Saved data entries
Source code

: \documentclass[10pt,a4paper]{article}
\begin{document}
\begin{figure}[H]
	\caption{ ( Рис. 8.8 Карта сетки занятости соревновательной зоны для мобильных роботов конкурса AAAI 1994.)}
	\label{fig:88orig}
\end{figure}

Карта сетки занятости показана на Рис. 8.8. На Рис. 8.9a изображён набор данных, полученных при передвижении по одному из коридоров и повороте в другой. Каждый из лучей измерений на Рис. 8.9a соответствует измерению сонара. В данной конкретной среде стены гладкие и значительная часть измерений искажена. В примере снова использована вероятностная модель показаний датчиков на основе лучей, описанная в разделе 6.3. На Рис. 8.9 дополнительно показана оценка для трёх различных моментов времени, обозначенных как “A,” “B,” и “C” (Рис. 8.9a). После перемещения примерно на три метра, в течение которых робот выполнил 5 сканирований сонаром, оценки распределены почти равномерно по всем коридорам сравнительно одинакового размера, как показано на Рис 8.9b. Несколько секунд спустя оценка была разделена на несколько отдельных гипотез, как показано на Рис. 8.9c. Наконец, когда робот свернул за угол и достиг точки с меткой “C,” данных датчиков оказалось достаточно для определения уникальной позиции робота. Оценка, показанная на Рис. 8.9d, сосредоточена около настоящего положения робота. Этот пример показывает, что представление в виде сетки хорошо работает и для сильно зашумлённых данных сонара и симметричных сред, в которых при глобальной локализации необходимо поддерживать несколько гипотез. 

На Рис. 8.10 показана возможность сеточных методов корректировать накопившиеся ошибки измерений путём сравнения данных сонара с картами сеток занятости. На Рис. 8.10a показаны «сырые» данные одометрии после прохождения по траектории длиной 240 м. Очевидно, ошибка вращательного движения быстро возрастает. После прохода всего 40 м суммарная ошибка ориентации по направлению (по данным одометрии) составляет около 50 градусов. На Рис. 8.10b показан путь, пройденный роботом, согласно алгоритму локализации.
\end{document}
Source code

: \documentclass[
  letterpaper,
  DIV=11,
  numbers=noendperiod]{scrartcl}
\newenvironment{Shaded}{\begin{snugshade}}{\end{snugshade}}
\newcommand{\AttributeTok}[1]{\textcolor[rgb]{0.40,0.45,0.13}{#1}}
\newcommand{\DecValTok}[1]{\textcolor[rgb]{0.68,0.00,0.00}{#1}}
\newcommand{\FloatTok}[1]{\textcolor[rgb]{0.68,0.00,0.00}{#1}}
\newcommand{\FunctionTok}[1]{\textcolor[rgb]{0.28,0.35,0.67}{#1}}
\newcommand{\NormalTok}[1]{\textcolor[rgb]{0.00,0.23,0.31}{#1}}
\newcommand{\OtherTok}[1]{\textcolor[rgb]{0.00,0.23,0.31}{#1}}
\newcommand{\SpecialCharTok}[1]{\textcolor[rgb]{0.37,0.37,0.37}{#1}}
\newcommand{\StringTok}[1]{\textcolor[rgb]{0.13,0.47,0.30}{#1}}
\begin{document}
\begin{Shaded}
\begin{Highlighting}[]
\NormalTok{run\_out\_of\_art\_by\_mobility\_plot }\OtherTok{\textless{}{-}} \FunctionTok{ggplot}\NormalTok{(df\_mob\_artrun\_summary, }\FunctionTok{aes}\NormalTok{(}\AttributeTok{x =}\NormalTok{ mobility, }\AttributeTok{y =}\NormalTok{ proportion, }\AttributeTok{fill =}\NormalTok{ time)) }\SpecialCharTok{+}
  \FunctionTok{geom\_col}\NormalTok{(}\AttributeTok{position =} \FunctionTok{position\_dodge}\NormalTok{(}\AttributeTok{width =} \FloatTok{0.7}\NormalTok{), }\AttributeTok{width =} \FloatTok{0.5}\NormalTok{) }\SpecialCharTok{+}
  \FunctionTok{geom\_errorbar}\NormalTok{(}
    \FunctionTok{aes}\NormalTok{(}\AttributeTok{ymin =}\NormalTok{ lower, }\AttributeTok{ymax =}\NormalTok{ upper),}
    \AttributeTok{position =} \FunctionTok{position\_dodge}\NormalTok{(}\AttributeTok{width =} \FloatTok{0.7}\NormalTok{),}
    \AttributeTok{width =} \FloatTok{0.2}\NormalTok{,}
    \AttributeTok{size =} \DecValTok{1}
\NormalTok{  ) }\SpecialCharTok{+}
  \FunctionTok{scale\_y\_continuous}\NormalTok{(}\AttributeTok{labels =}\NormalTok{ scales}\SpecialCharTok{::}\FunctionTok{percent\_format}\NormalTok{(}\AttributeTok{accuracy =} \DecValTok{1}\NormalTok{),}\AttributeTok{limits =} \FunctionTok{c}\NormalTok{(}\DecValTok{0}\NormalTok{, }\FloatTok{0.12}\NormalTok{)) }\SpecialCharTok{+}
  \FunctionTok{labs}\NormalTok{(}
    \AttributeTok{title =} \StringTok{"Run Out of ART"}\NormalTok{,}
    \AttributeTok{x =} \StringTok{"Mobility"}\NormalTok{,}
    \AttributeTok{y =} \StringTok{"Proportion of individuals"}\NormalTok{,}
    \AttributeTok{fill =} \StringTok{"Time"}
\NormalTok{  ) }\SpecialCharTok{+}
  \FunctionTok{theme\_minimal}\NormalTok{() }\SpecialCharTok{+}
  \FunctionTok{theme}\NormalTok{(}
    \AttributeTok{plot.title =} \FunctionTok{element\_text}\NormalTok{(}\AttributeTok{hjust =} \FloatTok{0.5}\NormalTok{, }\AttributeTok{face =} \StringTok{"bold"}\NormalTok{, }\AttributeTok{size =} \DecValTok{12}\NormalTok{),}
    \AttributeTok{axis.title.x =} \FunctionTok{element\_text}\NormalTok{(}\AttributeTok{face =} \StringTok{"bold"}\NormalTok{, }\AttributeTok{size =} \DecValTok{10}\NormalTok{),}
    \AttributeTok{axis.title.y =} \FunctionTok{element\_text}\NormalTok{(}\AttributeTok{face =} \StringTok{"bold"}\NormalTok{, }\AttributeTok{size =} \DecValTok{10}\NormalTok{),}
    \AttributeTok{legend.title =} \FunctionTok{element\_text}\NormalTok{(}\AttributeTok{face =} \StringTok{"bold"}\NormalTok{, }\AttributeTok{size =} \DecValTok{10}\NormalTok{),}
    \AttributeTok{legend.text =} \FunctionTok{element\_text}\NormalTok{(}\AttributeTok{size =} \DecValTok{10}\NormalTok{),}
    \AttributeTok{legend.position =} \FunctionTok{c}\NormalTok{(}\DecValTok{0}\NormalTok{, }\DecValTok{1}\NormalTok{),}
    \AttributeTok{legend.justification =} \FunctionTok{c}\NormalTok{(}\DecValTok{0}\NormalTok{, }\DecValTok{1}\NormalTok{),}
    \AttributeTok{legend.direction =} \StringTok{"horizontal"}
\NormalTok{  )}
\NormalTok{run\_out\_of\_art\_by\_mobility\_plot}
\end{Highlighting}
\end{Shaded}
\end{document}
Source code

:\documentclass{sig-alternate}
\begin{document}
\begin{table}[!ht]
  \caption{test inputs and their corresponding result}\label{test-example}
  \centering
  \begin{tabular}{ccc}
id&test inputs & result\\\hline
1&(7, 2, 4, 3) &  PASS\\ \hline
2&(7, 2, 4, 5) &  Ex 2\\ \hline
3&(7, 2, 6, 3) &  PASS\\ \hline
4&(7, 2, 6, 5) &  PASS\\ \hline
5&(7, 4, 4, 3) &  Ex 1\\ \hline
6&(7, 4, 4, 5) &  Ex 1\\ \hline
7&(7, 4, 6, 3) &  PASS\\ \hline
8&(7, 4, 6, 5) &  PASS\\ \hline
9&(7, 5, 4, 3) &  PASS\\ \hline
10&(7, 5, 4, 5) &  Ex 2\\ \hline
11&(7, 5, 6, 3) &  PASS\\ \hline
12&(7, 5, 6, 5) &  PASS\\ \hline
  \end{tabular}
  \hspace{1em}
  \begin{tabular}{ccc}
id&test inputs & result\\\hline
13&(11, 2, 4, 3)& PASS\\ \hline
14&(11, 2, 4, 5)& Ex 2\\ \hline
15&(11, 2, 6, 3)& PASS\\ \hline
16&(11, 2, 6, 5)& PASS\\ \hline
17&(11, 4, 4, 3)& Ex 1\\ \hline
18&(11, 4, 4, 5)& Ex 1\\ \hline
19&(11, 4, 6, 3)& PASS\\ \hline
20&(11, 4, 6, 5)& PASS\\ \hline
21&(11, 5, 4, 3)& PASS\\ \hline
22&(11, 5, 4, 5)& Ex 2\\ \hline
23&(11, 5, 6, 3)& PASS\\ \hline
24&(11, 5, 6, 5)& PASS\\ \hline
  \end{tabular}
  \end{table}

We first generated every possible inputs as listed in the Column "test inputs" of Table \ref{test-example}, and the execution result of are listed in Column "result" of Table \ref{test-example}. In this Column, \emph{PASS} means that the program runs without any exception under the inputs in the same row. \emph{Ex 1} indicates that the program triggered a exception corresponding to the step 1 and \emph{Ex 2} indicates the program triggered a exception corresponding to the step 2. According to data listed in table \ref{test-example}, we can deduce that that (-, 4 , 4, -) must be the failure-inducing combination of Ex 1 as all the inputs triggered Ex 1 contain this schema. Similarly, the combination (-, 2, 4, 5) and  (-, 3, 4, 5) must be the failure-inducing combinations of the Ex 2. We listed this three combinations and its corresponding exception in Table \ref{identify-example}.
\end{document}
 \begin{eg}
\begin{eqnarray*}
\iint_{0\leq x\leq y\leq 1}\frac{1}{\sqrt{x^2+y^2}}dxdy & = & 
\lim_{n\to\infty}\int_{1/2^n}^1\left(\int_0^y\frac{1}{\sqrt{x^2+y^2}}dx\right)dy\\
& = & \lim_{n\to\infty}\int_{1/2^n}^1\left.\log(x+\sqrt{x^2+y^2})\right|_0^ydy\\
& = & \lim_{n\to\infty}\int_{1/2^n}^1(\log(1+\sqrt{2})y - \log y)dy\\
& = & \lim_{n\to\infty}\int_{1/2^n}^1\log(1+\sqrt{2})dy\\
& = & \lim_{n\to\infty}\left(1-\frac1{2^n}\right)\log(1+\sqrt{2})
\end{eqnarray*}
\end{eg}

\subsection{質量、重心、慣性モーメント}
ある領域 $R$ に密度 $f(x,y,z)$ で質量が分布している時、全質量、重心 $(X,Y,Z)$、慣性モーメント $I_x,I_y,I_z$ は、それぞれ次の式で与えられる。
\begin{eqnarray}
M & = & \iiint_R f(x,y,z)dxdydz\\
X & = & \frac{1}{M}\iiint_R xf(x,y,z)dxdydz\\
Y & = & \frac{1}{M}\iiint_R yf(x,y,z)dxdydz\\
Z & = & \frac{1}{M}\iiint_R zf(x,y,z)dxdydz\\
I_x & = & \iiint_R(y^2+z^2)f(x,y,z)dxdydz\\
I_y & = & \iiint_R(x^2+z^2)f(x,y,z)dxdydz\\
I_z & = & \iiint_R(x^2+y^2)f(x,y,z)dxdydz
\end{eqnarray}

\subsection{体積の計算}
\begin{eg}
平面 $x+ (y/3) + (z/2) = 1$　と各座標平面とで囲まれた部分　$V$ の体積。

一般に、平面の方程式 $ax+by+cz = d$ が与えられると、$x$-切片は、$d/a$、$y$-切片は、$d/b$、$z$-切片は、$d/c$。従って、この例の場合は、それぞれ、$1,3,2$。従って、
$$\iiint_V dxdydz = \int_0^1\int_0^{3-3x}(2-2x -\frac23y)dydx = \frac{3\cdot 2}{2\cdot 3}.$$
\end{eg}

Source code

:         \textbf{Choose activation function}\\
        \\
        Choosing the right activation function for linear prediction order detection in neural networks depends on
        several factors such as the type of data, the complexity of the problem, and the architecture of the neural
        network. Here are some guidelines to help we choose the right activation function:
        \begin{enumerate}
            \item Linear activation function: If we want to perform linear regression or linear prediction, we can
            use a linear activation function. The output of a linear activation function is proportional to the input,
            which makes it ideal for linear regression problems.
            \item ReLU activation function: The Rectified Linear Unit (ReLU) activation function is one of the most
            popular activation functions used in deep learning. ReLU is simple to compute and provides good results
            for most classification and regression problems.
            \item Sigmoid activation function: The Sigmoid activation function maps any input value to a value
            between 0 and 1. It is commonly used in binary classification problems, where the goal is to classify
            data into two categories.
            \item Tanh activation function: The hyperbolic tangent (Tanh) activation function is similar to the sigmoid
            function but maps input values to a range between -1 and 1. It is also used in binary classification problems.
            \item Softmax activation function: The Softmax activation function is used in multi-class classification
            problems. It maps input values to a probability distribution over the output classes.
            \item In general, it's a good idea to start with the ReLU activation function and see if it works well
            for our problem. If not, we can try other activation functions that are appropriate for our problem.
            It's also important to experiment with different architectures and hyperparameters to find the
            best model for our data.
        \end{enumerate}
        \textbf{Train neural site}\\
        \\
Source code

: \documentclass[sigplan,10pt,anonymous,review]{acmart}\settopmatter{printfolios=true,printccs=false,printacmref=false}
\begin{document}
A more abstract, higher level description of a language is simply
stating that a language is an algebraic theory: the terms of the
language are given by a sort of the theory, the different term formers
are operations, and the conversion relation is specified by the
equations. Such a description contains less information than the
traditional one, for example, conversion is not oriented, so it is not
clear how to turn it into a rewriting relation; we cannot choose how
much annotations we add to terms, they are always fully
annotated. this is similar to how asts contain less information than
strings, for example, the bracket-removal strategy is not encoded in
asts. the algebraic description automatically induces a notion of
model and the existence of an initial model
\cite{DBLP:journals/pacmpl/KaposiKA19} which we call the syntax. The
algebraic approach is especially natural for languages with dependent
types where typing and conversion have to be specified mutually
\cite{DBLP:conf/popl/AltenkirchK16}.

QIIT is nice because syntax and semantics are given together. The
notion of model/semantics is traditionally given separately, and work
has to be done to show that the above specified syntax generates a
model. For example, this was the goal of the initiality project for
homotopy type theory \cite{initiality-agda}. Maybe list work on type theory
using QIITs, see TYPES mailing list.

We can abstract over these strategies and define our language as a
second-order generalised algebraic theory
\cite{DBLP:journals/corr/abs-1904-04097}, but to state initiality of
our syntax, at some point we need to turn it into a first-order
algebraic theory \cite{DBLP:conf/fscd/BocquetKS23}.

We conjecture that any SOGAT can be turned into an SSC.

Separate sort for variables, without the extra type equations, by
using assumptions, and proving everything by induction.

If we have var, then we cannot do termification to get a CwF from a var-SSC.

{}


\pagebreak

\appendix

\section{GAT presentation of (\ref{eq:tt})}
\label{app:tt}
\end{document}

Exercise directions: The word "sqrt" appears in some lines of the records. Please work out how many and reply with that number only.

Your response: 6